◆ **Your assignment**
When a line of the listing below has the string "array" in it, copy that line.

◆ **Data to use**
=====

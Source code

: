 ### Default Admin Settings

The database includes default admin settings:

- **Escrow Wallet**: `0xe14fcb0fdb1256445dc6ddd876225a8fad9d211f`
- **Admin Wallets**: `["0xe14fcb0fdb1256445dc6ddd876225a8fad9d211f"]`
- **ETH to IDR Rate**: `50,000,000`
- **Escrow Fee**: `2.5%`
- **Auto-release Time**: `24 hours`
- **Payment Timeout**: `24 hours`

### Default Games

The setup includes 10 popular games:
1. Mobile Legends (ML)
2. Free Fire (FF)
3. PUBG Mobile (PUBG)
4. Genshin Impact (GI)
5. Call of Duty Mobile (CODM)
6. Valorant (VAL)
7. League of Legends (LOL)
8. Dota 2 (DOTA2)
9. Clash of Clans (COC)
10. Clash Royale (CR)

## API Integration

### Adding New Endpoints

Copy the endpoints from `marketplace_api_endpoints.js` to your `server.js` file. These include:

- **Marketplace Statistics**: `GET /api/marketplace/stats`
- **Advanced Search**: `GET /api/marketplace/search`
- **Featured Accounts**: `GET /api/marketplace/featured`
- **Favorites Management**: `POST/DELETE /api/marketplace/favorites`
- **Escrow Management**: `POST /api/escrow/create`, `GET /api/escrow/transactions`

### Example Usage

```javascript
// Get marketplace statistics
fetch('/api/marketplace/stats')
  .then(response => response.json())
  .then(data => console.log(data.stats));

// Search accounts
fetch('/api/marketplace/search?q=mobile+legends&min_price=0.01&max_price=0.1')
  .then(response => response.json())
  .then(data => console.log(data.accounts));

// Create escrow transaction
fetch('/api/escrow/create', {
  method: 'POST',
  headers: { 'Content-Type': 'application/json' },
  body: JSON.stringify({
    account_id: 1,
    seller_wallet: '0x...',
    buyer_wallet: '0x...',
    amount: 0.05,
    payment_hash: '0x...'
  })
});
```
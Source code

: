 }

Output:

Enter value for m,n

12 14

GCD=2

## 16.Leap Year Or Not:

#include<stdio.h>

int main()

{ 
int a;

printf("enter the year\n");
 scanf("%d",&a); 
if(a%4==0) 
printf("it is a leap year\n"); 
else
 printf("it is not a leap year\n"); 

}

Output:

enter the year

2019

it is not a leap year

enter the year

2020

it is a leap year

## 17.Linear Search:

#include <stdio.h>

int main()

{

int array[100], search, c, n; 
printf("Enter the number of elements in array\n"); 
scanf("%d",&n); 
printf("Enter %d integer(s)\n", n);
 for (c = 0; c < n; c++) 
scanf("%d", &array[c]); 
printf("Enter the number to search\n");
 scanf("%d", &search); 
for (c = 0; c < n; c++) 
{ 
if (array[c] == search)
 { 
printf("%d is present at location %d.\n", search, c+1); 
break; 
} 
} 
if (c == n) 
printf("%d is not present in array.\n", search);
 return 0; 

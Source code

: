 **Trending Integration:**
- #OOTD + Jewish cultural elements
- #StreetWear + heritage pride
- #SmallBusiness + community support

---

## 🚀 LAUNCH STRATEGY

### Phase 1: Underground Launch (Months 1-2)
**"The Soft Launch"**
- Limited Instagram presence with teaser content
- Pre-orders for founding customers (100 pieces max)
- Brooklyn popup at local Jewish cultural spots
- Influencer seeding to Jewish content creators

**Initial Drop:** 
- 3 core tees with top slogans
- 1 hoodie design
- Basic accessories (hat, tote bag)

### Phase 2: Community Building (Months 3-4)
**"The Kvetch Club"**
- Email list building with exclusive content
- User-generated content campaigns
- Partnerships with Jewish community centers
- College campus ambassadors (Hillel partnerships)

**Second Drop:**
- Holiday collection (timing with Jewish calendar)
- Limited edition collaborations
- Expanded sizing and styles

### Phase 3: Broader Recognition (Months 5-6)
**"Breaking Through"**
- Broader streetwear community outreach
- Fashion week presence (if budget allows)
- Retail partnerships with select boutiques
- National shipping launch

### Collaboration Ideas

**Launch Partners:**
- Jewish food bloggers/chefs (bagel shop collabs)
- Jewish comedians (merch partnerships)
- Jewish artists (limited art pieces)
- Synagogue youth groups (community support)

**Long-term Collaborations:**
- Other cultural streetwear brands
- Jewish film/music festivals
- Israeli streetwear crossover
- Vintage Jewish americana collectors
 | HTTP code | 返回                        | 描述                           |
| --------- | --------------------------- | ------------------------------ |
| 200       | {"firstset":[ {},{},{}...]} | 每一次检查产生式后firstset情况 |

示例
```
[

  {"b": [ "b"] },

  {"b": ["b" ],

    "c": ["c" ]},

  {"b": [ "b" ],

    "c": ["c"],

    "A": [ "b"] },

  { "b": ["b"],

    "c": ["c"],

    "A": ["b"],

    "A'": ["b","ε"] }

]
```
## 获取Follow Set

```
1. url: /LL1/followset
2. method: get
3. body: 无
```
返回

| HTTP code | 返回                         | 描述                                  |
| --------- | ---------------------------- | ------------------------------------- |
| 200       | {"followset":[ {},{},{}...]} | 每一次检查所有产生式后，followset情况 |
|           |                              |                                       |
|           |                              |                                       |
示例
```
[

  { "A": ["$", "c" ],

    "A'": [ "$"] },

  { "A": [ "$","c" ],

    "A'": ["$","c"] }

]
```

=====

◆ **Response to the exercise**
int array[100], search, c, n; 
printf("Enter the number of elements in array\n"); 
scanf("%d", &array[c]); 
if (array[c] == search)
printf("%d is not present in array.\n", search);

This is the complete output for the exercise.